Ayrıca , buna birde özellikle toplu ulaşım araçlarına inip binerken, çoğu orta yaş üzeri ya da askerlik çağındaki  gençlerin yerlere balgam tükürmeleri. Bunu yaparken de insanların gözüne bakmaları.

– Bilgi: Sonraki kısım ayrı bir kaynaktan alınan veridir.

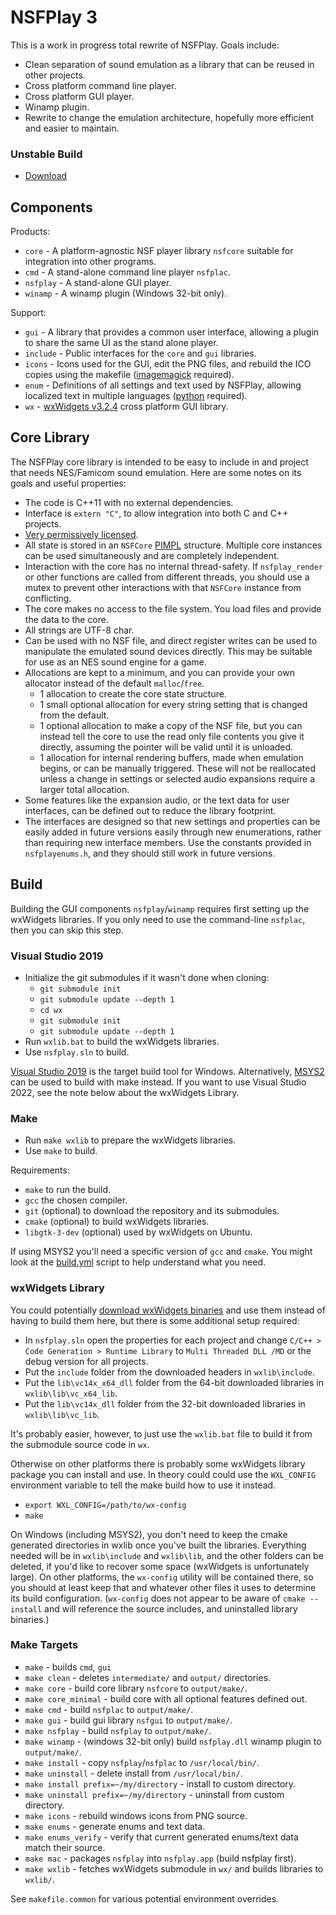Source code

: # NSFPlay 3

This is a work in progress total rewrite of NSFPlay. Goals include:

* Clean separation of sound emulation as a library that can be reused in other projects.
* Cross platform command line player.
* Cross platform GUI player.
* Winamp plugin.
* Rewrite to change the emulation architecture, hopefully more efficient and easier to maintain.

### Unstable Build
  * [Download](https://nightly.link/bbbradsmith/nsfplay/workflows/build/nsfplay3)

## Components

Products:
* `core` - A platform-agnostic NSF player library `nsfcore` suitable for integration into other programs.
* `cmd` - A stand-alone command line player `nsfplac`.
* `nsfplay` - A stand-alone GUI player.
* `winamp` - A winamp plugin (Windows 32-bit only).

Support:
* `gui` - A library that provides a common user interface, allowing a plugin to share the same UI as the stand alone player.
* `include` - Public interfaces for the `core` and `gui` libraries.
* `icons` - Icons used for the GUI, edit the PNG files, and rebuild the ICO copies using the makefile ([imagemagick](https://imagemagick.org) required).
* `enum` - Definitions of all settings and text used by NSFPlay, allowing localized text in multiple languages ([python](https://www.python.org/) required).
* `wx` - [wxWidgets v3.2.4](https://github.com/wxWidgets/wxWidgets/tree/v3.2.4) cross platform GUI library.

## Core Library

The NSFPlay core library is intended to be easy to include in and project that needs NES/Famicom sound emulation. Here are some notes on its goals and useful properties:

* The code is C++11 with no external dependencies.
* Interface is `extern "C"`, to allow integration into both C and C++ projects.
* [Very permissively licensed](license.txt).
* All state is stored in an `NSFCore` [PIMPL](https://en.cppreference.com/w/cpp/language/pimpl) structure. Multiple core instances can be used simultaneously and are completely independent.
* Interaction with the core has no internal thread-safety. If `nsfplay_render` or other functions are called from different threads, you should use a mutex to prevent other interactions with that `NSFCore` instance from conflicting.
* The core makes no access to the file system. You load files and provide the data to the core.
* All strings are UTF-8 char.
* Can be used with no NSF file, and direct register writes can be used to manipulate the emulated sound devices directly. This may be suitable for use as an NES sound engine for a game.
* Allocations are kept to a minimum, and you can provide your own allocator instead of the default `malloc`/`free`.
  * 1 allocation to create the core state structure.
  * 1 small optional allocation for every string setting that is changed from the default.
  * 1 optional allocation to make a copy of the NSF file, but you can instead tell the core to use the read only file contents you give it directly, assuming the pointer will be valid until it is unloaded.
  * 1 allocation for internal rendering buffers, made when emulation begins, or can be manually triggered. These will not be reallocated unless a change in settings or selected audio expansions require a larger total allocation.
* Some features like the expansion audio, or the text data for user interfaces, can be defined out to reduce the library footprint.
* The interfaces are designed so that new settings and properties can be easily added in future versions easily through new enumerations, rather than requiring new interface members. Use the constants provided in `nsfplayenums.h`, and they should still work in future versions.

## Build

Building the GUI components `nsfplay`/`winamp` requires first setting up the wxWidgets libraries. If you only need to use the command-line `nsfplac`, then you can skip this step.

### Visual Studio 2019
  * Initialize the git submodules if it wasn't done when cloning:
    * `git submodule init`
    * `git submodule update --depth 1`
    * `cd wx`
    * `git submodule init`
    * `git submodule update --depth 1`
  * Run `wxlib.bat` to build the wxWidgets libraries.
  * Use `nsfplay.sln` to build.

[Visual Studio 2019](https://visualstudio.microsoft.com/vs/older-downloads/) is the target build tool for Windows. Alternatively, [MSYS2](https://www.msys2.org/) can be used to
build with make instead. If you want to use Visual Studio 2022, see the note below about the wxWidgets Library.

### Make

  * Run `make wxlib` to prepare the wxWidgets libraries.
  * Use `make` to build.

Requirements:
  * `make` to run the build.
  * `gcc` the chosen compiler.
  * `git` (optional) to download the repository and its submodules.
  * `cmake` (optional) to build wxWidgets libraries.
  * `libgtk-3-dev` (optional) used by wxWidgets on Ubuntu.

If using MSYS2 you'll need a specific version of `gcc` and `cmake`. You might look at the [build.yml](.github/workflows/build.yml) script to help understand what you need.

### wxWidgets Library

You could potentially [download wxWidgets binaries](https://www.wxwidgets.org/downloads/)
and use them instead of having to build them here,
but there is some additional setup required:
* In `nsfplay.sln` open the properties for each project and change `C/C++ > Code Generation > Runtime Library` to `Multi Threaded DLL /MD` or the debug version for all projects.
* Put the `include` folder from the downloaded headers in `wxlib\include`.
* Put the `lib\vc14x_x64_dll` folder from the 64-bit downloaded libraries in `wxlib\lib\vc_x64_lib`.
* Put the `lib\vc14x_dll` folder from the 32-bit downloaded libraries in `wxlib\lib\vc_lib`.

It's probably easier, however, to just use the `wxlib.bat` file to build it from the submodule source code in `wx`.

Otherwise on other platforms there is probably some wxWidgets library package you can install and use. In theory could could use the `WXL_CONFIG` environment variable to tell the make build how to use it instead.
  * `export WXL_CONFIG=/path/to/wx-config`
  * `make`

On Windows (including MSYS2), you don't need to keep the cmake generated directories in wxlib once you've built the libraries. Everything needed will be in `wxlib\include` and `wxlib\lib`, and the other folders can be deleted, if you'd like to recover some space (wxWidgets is unfortunately large). On other platforms, the `wx-config` utility will be contained there, so you should at least keep that and whatever other files it uses to determine its build configuration. (`wx-config` does not appear to be aware of `cmake --install` and will reference the source includes, and uninstalled library binaries.)

### Make Targets

* `make` - builds `cmd`, `gui`
* `make clean` - deletes `intermediate/` and `output/` directories.
* `make core` - build core library `nsfcore` to `output/make/`.
* `make core_minimal` - build core with all optional features defined out.
* `make cmd` - build `nsfplac` to `output/make/`.
* `make gui` - build gui library `nsfgui` to `output/make/`.
* `make nsfplay` - build `nsfplay` to `output/make/`.
* `make winamp` - (windows 32-bit only) build `nsfplay.dll` winamp plugin to `output/make/`.
* `make install` - copy `nsfplay`/`nsfplac` to `/usr/local/bin/`.
* `make uninstall` - delete install from `/usr/local/bin/`.
* `make install prefix=~/my/directory` - install to custom directory.
* `make uninstall prefix=~/my/directory` - uninstall from custom directory.
* `make icons` - rebuild windows icons from PNG source.
* `make enums` - generate enums and text data.
* `make enums_verify` - verify that current generated enums/text data match their source.
* `make mac` - packages `nsfplay` into `nsfplay.app` (build nsfplay first).
* `make wxlib` - fetches wxWidgets submodule in `wx/` and builds libraries to `wxlib/`.

See `makefile.common` for various potential environment overrides.
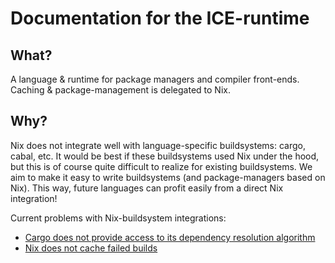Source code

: # Documentation for the ICE-runtime

## What?
A language & runtime for package managers and compiler front-ends. Caching & package-management is delegated to Nix.

## Why?
Nix does not integrate well with language-specific buildsystems: cargo, cabal, etc. It would be best if these buildsystems
used Nix under the hood, but this is of course quite difficult to realize for existing buildsystems. We aim to make it easy
to write buildsystems (and package-managers based on Nix). This way, future languages can profit easily from a direct Nix integration!

Current problems with Nix-buildsystem integrations:
 - [Cargo does not provide access to its dependency resolution algorithm](https://hadean.com/blog/managing-rust-dependencies-with-nix-part-i/)
 - [Nix does not cache failed builds](https://github.com/NixOS/nix/issues/4127)

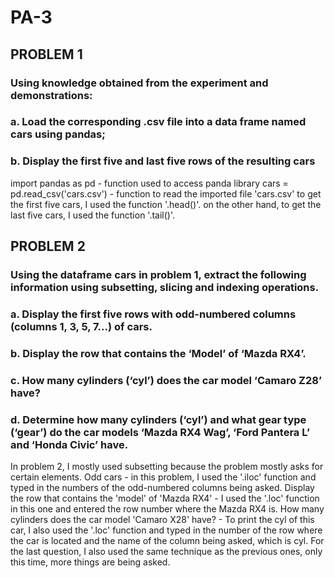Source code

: # PA-3
## PROBLEM 1 ## 
### Using knowledge obtained from the experiment and demonstrations: 
### a. Load the corresponding .csv file into a data frame named cars using pandas;
### b. Display the first five and last five rows of the resulting cars 

import pandas as pd - function used to access panda library
cars = pd.read_csv('cars.csv') - function to read the imported file 'cars.csv'
to get the first five cars, I used the function '.head()'.
on the other hand, to get the last five cars, I used the function '.tail()'.

## PROBLEM 2 ##
### Using the dataframe cars in problem 1, extract the following information using subsetting, slicing and indexing operations.
### a. Display the first five rows with odd-numbered columns (columns 1, 3, 5, 7...) of cars.
### b. Display the row that contains the ‘Model’ of ‘Mazda RX4’.
### c. How many cylinders (‘cyl’) does the car model ‘Camaro Z28’ have?
### d. Determine how many cylinders (‘cyl’) and what gear type (‘gear’) do the car models ‘Mazda RX4 Wag’, ‘Ford Pantera L’ and ‘Honda Civic’ have.

In problem 2, I mostly used subsetting because the problem mostly asks for certain elements.
Odd cars - in this problem, I used the '.iloc' function and typed in the numbers of the odd-numbered columns being asked.
Display the row that contains the 'model' of 'Mazda RX4' - I used the '.loc' function in this one and entered the row number where the Mazda RX4 is.
How many cylinders does the car model 'Camaro X28' have? - To print the cyl of this car, I also used the '.loc' function and typed in the number of the row where the car is located and the name of the column being asked, which is cyl.
For the last question, I also used the same technique as the previous ones, only this time, more things are being asked. 
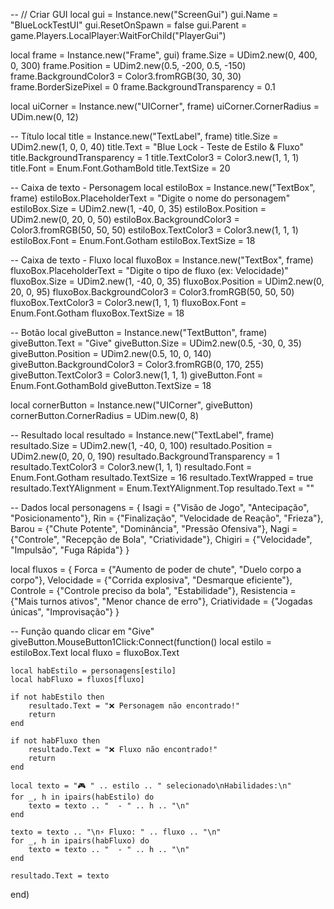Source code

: -- // Criar GUI
local gui = Instance.new("ScreenGui")
gui.Name = "BlueLockTestUI"
gui.ResetOnSpawn = false
gui.Parent = game.Players.LocalPlayer:WaitForChild("PlayerGui")

local frame = Instance.new("Frame", gui)
frame.Size = UDim2.new(0, 400, 0, 300)
frame.Position = UDim2.new(0.5, -200, 0.5, -150)
frame.BackgroundColor3 = Color3.fromRGB(30, 30, 30)
frame.BorderSizePixel = 0
frame.BackgroundTransparency = 0.1

local uiCorner = Instance.new("UICorner", frame)
uiCorner.CornerRadius = UDim.new(0, 12)

-- Título
local title = Instance.new("TextLabel", frame)
title.Size = UDim2.new(1, 0, 0, 40)
title.Text = "Blue Lock - Teste de Estilo & Fluxo"
title.BackgroundTransparency = 1
title.TextColor3 = Color3.new(1, 1, 1)
title.Font = Enum.Font.GothamBold
title.TextSize = 20

-- Caixa de texto - Personagem
local estiloBox = Instance.new("TextBox", frame)
estiloBox.PlaceholderText = "Digite o nome do personagem"
estiloBox.Size = UDim2.new(1, -40, 0, 35)
estiloBox.Position = UDim2.new(0, 20, 0, 50)
estiloBox.BackgroundColor3 = Color3.fromRGB(50, 50, 50)
estiloBox.TextColor3 = Color3.new(1, 1, 1)
estiloBox.Font = Enum.Font.Gotham
estiloBox.TextSize = 18

-- Caixa de texto - Fluxo
local fluxoBox = Instance.new("TextBox", frame)
fluxoBox.PlaceholderText = "Digite o tipo de fluxo (ex: Velocidade)"
fluxoBox.Size = UDim2.new(1, -40, 0, 35)
fluxoBox.Position = UDim2.new(0, 20, 0, 95)
fluxoBox.BackgroundColor3 = Color3.fromRGB(50, 50, 50)
fluxoBox.TextColor3 = Color3.new(1, 1, 1)
fluxoBox.Font = Enum.Font.Gotham
fluxoBox.TextSize = 18

-- Botão
local giveButton = Instance.new("TextButton", frame)
giveButton.Text = "Give"
giveButton.Size = UDim2.new(0.5, -30, 0, 35)
giveButton.Position = UDim2.new(0.5, 10, 0, 140)
giveButton.BackgroundColor3 = Color3.fromRGB(0, 170, 255)
giveButton.TextColor3 = Color3.new(1, 1, 1)
giveButton.Font = Enum.Font.GothamBold
giveButton.TextSize = 18

local cornerButton = Instance.new("UICorner", giveButton)
cornerButton.CornerRadius = UDim.new(0, 8)

-- Resultado
local resultado = Instance.new("TextLabel", frame)
resultado.Size = UDim2.new(1, -40, 0, 100)
resultado.Position = UDim2.new(0, 20, 0, 190)
resultado.BackgroundTransparency = 1
resultado.TextColor3 = Color3.new(1, 1, 1)
resultado.Font = Enum.Font.Gotham
resultado.TextSize = 16
resultado.TextWrapped = true
resultado.TextYAlignment = Enum.TextYAlignment.Top
resultado.Text = ""

-- Dados
local personagens = {
    Isagi = {"Visão de Jogo", "Antecipação", "Posicionamento"},
    Rin = {"Finalização", "Velocidade de Reação", "Frieza"},
    Barou = {"Chute Potente", "Dominância", "Pressão Ofensiva"},
    Nagi = {"Controle", "Recepção de Bola", "Criatividade"},
    Chigiri = {"Velocidade", "Impulsão", "Fuga Rápida"}
}

local fluxos = {
    Forca = {"Aumento de poder de chute", "Duelo corpo a corpo"},
    Velocidade = {"Corrida explosiva", "Desmarque eficiente"},
    Controle = {"Controle preciso da bola", "Estabilidade"},
    Resistencia = {"Mais turnos ativos", "Menor chance de erro"},
    Criatividade = {"Jogadas únicas", "Improvisação"}
}

-- Função quando clicar em "Give"
giveButton.MouseButton1Click:Connect(function()
    local estilo = estiloBox.Text
    local fluxo = fluxoBox.Text

    local habEstilo = personagens[estilo]
    local habFluxo = fluxos[fluxo]

    if not habEstilo then
        resultado.Text = "❌ Personagem não encontrado!"
        return
    end

    if not habFluxo then
        resultado.Text = "❌ Fluxo não encontrado!"
        return
    end

    local texto = "🎮 " .. estilo .. " selecionado\nHabilidades:\n"
    for _, h in ipairs(habEstilo) do
        texto = texto .. "  - " .. h .. "\n"
    end

    texto = texto .. "\n⚡ Fluxo: " .. fluxo .. "\n"
    for _, h in ipairs(habFluxo) do
        texto = texto .. "  - " .. h .. "\n"
    end

    resultado.Text = texto
end)
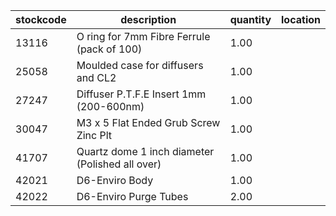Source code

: |stockcode|description|quantity|location|
|---------|-----------|--------|--------|
|13116|O ring for 7mm Fibre Ferrule (pack of 100)|1.00||
|25058|Moulded case for diffusers and CL2|1.00||
|27247|Diffuser P.T.F.E Insert 1mm (200-600nm)|1.00||
|30047|M3 x 5 Flat Ended Grub Screw Zinc Plt|1.00||
|41707|Quartz dome 1 inch diameter (Polished all over)|1.00||
|42021|D6-Enviro Body|1.00||
|42022|D6-Enviro Purge Tubes|2.00||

Bu ahlaksızlıktan ve kirlilikten artık kurtulmalıyız.

***

Trafikte geçiş üstünlüğü olan araçlar için ‘fermuar yöntemi’ hayata geçirildi. Bu konuda İzmir gerçekten örnek oldu. Kayseri’ye gelince, ambulansların en çok hasta getirip-götürdüğü  Ankara-Sivas-Malatya-Niğde yollarında  bunu bilen ve takan pek yok. Sadece ‘artistlik olsun’ diye yol açmak yerine ‘bende bir an önce gideyim diye ‘dıt dıt-dot dot’ korna çalan ahlaksızlar çoğunlukta. Birde ambulanslar geçerken beraberinde geçen 10-20-30 araç var. İyi de biz böylesi bir uyaptanda ne zaman kurtulacağız?

***

Trafikte ‘dur-kalk’ yapılan, sinyalizasyon sistemi enflasyonu yaşanan Büyükşehirlerin başında, nüfusa oranla kıyasta herhalde Kayseri gelir. İster hastane, İstasyon caddesini ele alın isterse Mimarsinan kavşağı-Gesi yol kavşağı arasını alın. Ya da çok övündükleri bat-çık yapılan köprülerin  altlarına bakın. Birde mesai saati başlangıç ve bitiş saatlerinde o köprülerin üzerindeki oluşan kuyruğa dikkat edin. Bu nasıl övünmekse? Bu nasıl ‘örnek-model hizmet’ ise, kimse anlayamadı.

***

Mahalli seçimlerle ilgili süre kısalıyor. Herkesin ağzında aynı dilek. ‘Huzur içinde, çatışmasız, kardeşçe, barış içinde’ olması. Ama, süre kısaldıkça konuşma üslupları, itiraflar,iftiralar, hakaretlerde artmaya başladı. Bu, sandığa gittiğimiz güne kadar daha da artacak gibi. Keşke, medeni ülkelerde olduğu gibi, liderler, adaylar karma olarak  televizyon, radyo, halka açık karma toplantılar, açık oturumlar ile projelerini, iddialarını anlatsalar.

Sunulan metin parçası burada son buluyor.